TASK: Every entry must be printed again exactly, with nothing left out.

Dataset entries

.....

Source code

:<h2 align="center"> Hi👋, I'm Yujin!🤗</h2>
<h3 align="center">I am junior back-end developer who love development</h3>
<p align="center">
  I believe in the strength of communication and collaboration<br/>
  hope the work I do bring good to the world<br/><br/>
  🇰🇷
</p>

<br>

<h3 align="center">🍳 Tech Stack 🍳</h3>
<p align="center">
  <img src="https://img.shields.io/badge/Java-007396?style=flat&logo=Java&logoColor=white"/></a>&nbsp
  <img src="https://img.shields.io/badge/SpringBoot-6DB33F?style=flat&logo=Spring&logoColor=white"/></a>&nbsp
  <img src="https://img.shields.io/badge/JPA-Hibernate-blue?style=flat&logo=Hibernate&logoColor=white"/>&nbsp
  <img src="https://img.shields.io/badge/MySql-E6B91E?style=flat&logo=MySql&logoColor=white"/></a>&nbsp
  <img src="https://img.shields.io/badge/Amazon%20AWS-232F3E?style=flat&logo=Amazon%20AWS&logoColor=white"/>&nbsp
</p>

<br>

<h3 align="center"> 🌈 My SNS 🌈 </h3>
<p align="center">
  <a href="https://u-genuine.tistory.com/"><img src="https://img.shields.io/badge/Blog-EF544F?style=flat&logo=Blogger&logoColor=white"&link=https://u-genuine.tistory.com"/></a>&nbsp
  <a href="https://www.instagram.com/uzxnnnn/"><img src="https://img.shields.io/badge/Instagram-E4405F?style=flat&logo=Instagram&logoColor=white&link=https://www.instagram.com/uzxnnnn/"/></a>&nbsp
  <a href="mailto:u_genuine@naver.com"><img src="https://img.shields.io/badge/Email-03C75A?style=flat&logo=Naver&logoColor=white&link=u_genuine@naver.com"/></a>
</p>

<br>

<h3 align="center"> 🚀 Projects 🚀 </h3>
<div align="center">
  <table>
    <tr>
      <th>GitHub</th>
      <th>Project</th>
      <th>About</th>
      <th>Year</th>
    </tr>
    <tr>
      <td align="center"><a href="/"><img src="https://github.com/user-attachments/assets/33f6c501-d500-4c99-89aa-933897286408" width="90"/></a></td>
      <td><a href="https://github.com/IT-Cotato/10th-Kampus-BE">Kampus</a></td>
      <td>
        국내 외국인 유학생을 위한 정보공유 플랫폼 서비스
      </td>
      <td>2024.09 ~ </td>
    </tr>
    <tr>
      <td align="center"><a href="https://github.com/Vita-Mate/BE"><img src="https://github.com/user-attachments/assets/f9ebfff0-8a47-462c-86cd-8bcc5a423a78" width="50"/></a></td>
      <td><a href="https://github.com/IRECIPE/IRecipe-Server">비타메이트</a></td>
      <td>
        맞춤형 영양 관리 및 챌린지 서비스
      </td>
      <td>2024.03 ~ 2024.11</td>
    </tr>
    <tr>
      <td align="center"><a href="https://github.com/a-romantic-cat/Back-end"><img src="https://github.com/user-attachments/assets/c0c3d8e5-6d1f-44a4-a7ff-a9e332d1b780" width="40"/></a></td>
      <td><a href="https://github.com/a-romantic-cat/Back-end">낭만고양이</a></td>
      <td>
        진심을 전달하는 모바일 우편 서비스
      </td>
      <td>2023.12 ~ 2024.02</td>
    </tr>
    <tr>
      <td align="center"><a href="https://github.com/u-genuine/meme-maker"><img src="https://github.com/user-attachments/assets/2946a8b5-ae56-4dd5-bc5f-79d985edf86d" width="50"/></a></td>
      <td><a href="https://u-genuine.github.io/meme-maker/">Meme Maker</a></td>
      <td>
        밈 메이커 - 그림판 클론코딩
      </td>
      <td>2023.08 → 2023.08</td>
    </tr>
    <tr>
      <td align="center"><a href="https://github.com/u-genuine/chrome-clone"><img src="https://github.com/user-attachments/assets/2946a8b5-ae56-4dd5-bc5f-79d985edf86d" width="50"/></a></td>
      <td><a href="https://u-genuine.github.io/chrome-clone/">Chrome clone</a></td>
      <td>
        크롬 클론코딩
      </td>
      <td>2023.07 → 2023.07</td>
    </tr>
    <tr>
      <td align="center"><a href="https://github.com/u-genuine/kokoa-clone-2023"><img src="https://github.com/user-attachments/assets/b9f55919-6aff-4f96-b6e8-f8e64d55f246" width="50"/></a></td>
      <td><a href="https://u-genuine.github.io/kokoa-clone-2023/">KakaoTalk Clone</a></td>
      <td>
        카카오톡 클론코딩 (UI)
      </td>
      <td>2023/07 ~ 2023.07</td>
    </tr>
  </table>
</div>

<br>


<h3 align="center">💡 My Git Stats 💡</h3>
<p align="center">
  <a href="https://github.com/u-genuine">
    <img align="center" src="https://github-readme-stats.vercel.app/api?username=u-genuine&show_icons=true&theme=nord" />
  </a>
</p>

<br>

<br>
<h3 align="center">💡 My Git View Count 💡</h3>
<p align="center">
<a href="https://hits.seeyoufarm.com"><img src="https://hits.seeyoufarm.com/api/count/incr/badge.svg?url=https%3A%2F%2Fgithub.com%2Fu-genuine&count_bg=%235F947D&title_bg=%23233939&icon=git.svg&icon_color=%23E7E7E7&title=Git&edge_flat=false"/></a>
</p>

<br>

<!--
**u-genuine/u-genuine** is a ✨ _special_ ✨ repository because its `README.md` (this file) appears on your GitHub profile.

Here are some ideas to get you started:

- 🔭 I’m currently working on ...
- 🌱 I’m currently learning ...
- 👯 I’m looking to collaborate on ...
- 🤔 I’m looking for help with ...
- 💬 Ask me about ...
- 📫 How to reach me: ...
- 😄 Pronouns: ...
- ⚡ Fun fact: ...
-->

.....

RESPONSE FOR THIS EXERCISE:
Source code

:<h2 align="center"> Hi👋, I'm Yujin!🤗</h2>
<h3 align="center">I am junior back-end developer who love development</h3>
<p align="center">
  I believe in the strength of communication and collaboration<br/>
  hope the work I do bring good to the world<br/><br/>
  🇰🇷
</p>

<br>

<h3 align="center">🍳 Tech Stack 🍳</h3>
<p align="center">
  <img src="https://img.shields.io/badge/Java-007396?style=flat&logo=Java&logoColor=white"/></a>&nbsp
  <img src="https://img.shields.io/badge/SpringBoot-6DB33F?style=flat&logo=Spring&logoColor=white"/></a>&nbsp
  <img src="https://img.shields.io/badge/JPA-Hibernate-blue?style=flat&logo=Hibernate&logoColor=white"/>&nbsp
  <img src="https://img.shields.io/badge/MySql-E6B91E?style=flat&logo=MySql&logoColor=white"/></a>&nbsp
  <img src="https://img.shields.io/badge/Amazon%20AWS-232F3E?style=flat&logo=Amazon%20AWS&logoColor=white"/>&nbsp
</p>

<br>

<h3 align="center"> 🌈 My SNS 🌈 </h3>
<p align="center">
  <a href="https://u-genuine.tistory.com/"><img src="https://img.shields.io/badge/Blog-EF544F?style=flat&logo=Blogger&logoColor=white"&link=https://u-genuine.tistory.com"/></a>&nbsp
  <a href="https://www.instagram.com/uzxnnnn/"><img src="https://img.shields.io/badge/Instagram-E4405F?style=flat&logo=Instagram&logoColor=white&link=https://www.instagram.com/uzxnnnn/"/></a>&nbsp
  <a href="mailto:u_genuine@naver.com"><img src="https://img.shields.io/badge/Email-03C75A?style=flat&logo=Naver&logoColor=white&link=u_genuine@naver.com"/></a>
</p>

<br>

<h3 align="center"> 🚀 Projects 🚀 </h3>
<div align="center">
  <table>
    <tr>
      <th>GitHub</th>
      <th>Project</th>
      <th>About</th>
      <th>Year</th>
    </tr>
    <tr>
      <td align="center"><a href="/"><img src="https://github.com/user-attachments/assets/33f6c501-d500-4c99-89aa-933897286408" width="90"/></a></td>
      <td><a href="https://github.com/IT-Cotato/10th-Kampus-BE">Kampus</a></td>
      <td>
        국내 외국인 유학생을 위한 정보공유 플랫폼 서비스
      </td>
      <td>2024.09 ~ </td>
    </tr>
    <tr>
      <td align="center"><a href="https://github.com/Vita-Mate/BE"><img src="https://github.com/user-attachments/assets/f9ebfff0-8a47-462c-86cd-8bcc5a423a78" width="50"/></a></td>
      <td><a href="https://github.com/IRECIPE/IRecipe-Server">비타메이트</a></td>
      <td>
        맞춤형 영양 관리 및 챌린지 서비스
      </td>
      <td>2024.03 ~ 2024.11</td>
    </tr>
    <tr>
      <td align="center"><a href="https://github.com/a-romantic-cat/Back-end"><img src="https://github.com/user-attachments/assets/c0c3d8e5-6d1f-44a4-a7ff-a9e332d1b780" width="40"/></a></td>
      <td><a href="https://github.com/a-romantic-cat/Back-end">낭만고양이</a></td>
      <td>
        진심을 전달하는 모바일 우편 서비스
      </td>
      <td>2023.12 ~ 2024.02</td>
    </tr>
    <tr>
      <td align="center"><a href="https://github.com/u-genuine/meme-maker"><img src="https://github.com/user-attachments/assets/2946a8b5-ae56-4dd5-bc5f-79d985edf86d" width="50"/></a></td>
      <td><a href="https://u-genuine.github.io/meme-maker/">Meme Maker</a></td>
      <td>
        밈 메이커 - 그림판 클론코딩
      </td>
      <td>2023.08 → 2023.08</td>
    </tr>
    <tr>
      <td align="center"><a href="https://github.com/u-genuine/chrome-clone"><img src="https://github.com/user-attachments/assets/2946a8b5-ae56-4dd5-bc5f-79d985edf86d" width="50"/></a></td>
      <td><a href="https://u-genuine.github.io/chrome-clone/">Chrome clone</a></td>
      <td>
        크롬 클론코딩
      </td>
      <td>2023.07 → 2023.07</td>
    </tr>
    <tr>
      <td align="center"><a href="https://github.com/u-genuine/kokoa-clone-2023"><img src="https://github.com/user-attachments/assets/b9f55919-6aff-4f96-b6e8-f8e64d55f246" width="50"/></a></td>
      <td><a href="https://u-genuine.github.io/kokoa-clone-2023/">KakaoTalk Clone</a></td>
      <td>
        카카오톡 클론코딩 (UI)
      </td>
      <td>2023/07 ~ 2023.07</td>
    </tr>
  </table>
</div>

<br>


<h3 align="center">💡 My Git Stats 💡</h3>
<p align="center">
  <a href="https://github.com/u-genuine">
    <img align="center" src="https://github-readme-stats.vercel.app/api?username=u-genuine&show_icons=true&theme=nord" />
  </a>
</p>

<br>

<br>
<h3 align="center">💡 My Git View Count 💡</h3>
<p align="center">
<a href="https://hits.seeyoufarm.com"><img src="https://hits.seeyoufarm.com/api/count/incr/badge.svg?url=https%3A%2F%2Fgithub.com%2Fu-genuine&count_bg=%235F947D&title_bg=%23233939&icon=git.svg&icon_color=%23E7E7E7&title=Git&edge_flat=false"/></a>
</p>

<br>

<!--
**u-genuine/u-genuine** is a ✨ _special_ ✨ repository because its `README.md` (this file) appears on your GitHub profile.

Here are some ideas to get you started:

- 🔭 I’m currently working on ...
- 🌱 I’m currently learning ...
- 👯 I’m looking to collaborate on ...
- 🤔 I’m looking for help with ...
- 💬 Ask me about ...
- 📫 How to reach me: ...
- 😄 Pronouns: ...
- ⚡ Fun fact: ...
-->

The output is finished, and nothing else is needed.